Welcome to Part 4 of this review of the Pluralsight course AngularJS Security Fundamentals by Troy Hunt.
Common Security Flaws on the Client Side
Understanding DOM Versus HTML Source
Troy defines the Document Object Model; something which Angular is adept at manipulating.
We see how the DOM differs from actual HTML source by viewing each side by side.
Security Assumptions and the Risk of “View Source”
All client side code is public. Troy recommends bundling and minifying your JS files because otherwise it’s very easy for everyone to view and navigate through the contents.

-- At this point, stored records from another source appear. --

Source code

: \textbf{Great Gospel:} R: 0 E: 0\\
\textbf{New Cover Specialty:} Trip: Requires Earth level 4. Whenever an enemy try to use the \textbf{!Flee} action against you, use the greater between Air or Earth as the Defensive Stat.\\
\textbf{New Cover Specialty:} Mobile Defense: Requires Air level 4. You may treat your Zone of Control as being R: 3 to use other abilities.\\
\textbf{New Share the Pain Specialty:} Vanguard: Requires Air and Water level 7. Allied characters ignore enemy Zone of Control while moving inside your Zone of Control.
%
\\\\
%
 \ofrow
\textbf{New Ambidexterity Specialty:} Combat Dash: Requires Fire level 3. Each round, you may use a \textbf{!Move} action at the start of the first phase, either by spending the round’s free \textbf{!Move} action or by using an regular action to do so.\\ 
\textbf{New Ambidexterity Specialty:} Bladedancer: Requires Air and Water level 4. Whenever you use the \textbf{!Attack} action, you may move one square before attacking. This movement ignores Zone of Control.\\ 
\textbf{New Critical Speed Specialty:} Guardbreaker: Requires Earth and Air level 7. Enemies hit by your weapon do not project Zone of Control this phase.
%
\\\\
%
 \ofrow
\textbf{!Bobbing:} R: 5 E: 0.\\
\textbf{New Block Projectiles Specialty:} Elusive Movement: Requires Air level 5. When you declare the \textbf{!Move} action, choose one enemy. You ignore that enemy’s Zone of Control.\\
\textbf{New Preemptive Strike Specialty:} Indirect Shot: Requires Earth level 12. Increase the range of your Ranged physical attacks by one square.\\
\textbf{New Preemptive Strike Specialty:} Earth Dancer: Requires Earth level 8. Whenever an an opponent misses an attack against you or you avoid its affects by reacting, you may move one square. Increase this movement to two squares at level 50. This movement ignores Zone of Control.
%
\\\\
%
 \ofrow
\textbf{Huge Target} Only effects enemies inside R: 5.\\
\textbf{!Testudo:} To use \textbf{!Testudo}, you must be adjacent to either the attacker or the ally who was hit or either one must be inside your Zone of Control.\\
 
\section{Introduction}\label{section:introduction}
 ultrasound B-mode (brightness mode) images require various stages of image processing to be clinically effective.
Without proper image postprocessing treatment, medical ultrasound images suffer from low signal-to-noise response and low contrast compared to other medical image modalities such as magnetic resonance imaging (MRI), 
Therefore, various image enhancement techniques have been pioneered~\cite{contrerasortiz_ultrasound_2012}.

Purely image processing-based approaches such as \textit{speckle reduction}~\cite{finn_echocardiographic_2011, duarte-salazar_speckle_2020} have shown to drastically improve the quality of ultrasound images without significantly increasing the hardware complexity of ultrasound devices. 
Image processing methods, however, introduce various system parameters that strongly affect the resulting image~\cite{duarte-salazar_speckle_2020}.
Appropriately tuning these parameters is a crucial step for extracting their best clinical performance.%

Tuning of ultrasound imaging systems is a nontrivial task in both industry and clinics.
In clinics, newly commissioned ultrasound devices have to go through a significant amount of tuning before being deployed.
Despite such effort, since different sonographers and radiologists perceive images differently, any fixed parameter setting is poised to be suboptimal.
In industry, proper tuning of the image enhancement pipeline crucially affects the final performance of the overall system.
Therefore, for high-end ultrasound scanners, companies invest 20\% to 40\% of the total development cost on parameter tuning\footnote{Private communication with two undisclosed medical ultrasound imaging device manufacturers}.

In this lesson we see the contents of UsersFactory.js and how to use it to find sensitive information. This is due to a lack of access controls so bundling does not fix this problem, it only makes it less discoverable.
Excessive Model Attributes in API Responses
In Troy’s Hack Your API First course he talks at length about excessive model attributes. We see some example of attributes that we definitely don’t want to be returning to the client.
We see a before and after of the original flawed implementation versus the fixed solution.
Understanding Output Encoding in Client Libraries
HTTP Only and Secure Cookies
Troy also talks about HTML5 Storage, which may be a good alternative to cookies.
The Risk of Cross Site Request Forgery
In this lesson Troy opens up attacker.com in a new tab. Alarmingly, our awesomeplaces site has now changed, and we have been logged out. This is despite awesomeplaces being in a different tab.
We see that attacker.com is owned by Troy Hunt, and he crafted it to call our API via a hidden image. This is a CSRF attack, and just a very basic one. Make sure your apps are not vulnerable to these problems.